Interpretive Summary: Superficial scald is a serious storage disorder that affects many varieties of apples and pears. It occurs after long-term cold storage and results in browning or blackening of the peel, making the fruit unsalable. The occurrence of scald has been linked with high levels of farnesene, an oily compound found in apple peel. Farnesene combines with oxygen to make trienols, which are toxic to the fruit. Scald can often be controlled by storing apples in low oxygen atmosphere, and it was thought that this beneficial effect resulted from reduced oxidation of farnesene to trienols. However, this study showed that the primary effect of low oxygen is to greatly reduce farnesene production. Furthermore, it was found that delayed transfer of apples from air to low oxygen after 6 weeks of storage failed to inhibit accumulation of farnesene and trienols, and consequently failed to control scald. This work has practical applications in terms of prevention of scald by low oxygen storage. It also provides information useful to other scientists that will help determine the physiological and biochemical bases of scald development and ultimately lead to a strategy to genetically eliminate the disorder.

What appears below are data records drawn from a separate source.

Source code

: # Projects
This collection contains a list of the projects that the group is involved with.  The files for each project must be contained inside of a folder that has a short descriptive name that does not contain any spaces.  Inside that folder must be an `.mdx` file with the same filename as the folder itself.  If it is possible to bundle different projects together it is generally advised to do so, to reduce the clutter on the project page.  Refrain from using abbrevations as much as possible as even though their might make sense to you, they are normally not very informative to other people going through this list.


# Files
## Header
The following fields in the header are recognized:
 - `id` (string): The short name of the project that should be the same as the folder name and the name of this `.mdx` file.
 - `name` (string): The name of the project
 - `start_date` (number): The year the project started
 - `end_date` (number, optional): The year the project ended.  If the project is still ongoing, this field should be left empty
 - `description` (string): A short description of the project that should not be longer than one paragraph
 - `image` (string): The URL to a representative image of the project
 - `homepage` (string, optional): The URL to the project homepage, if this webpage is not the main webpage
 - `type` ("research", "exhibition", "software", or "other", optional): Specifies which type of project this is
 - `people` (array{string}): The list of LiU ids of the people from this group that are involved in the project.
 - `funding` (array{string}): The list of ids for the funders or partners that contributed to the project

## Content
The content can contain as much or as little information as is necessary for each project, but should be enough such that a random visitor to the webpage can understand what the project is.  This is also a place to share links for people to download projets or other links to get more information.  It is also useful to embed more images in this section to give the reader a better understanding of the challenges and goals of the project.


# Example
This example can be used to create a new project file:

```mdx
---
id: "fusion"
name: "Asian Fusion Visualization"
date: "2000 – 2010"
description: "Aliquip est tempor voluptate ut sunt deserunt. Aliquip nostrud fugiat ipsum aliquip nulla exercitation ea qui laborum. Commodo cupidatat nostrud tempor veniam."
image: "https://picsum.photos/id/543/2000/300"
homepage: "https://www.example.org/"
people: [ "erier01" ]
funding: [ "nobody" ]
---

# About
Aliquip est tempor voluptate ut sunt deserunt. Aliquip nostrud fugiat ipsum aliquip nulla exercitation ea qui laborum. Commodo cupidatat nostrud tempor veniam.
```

Technical Abstract: We confirmed recently that the main products of alpha-farnesene oxidation in vivo are 2,7,9,11-tetraen-6-ols (conjugated trienols), with one isomer comprising over 90 percent of the total. We also showed that severe scald symptoms are associated with high levels of both farnesene & conjugated trienols. In the past year we further investigated the correlation between farnesene and trienol concentrations & scald development in 'Granny Smith' and 'Empire' apples. Fruit of both cultivars were stored at 1C in a flow-through system either in air or 1.5 percent oxygen. In addition, for one set of 'Granny Smith' transfer to 1.5 percent oxygen was delayed for 6 weeks. Imposition of low oxygen directly after harvest strongly inhibited synthesis of farnesene & production of trienol in fruit of both cvs, & prevented development of scald symptoms in 'Granny Smith' after 25 weeks at 1C plus 1 week at room temperature in air. Delayed transfer of 'Granny Smith' to low oxygen resulted in only a small decrease in farnesene & trienol production. In accord with this, the delayed low oxygen storage gave only a modest reduction in scald development during cold storage, & 1week after transfer to room temperature in air scald symptoms were almost as severe as those observed in air-stored fruit. These results indicate that scald development is closely associated with the concentration of farnesene & its oxidation product. We also conclude that farnesene oxidation in vivo is probably enzymatic, & that the beneficial effects of low oxygen are mainly the result of inhibition of farnesene synthesis.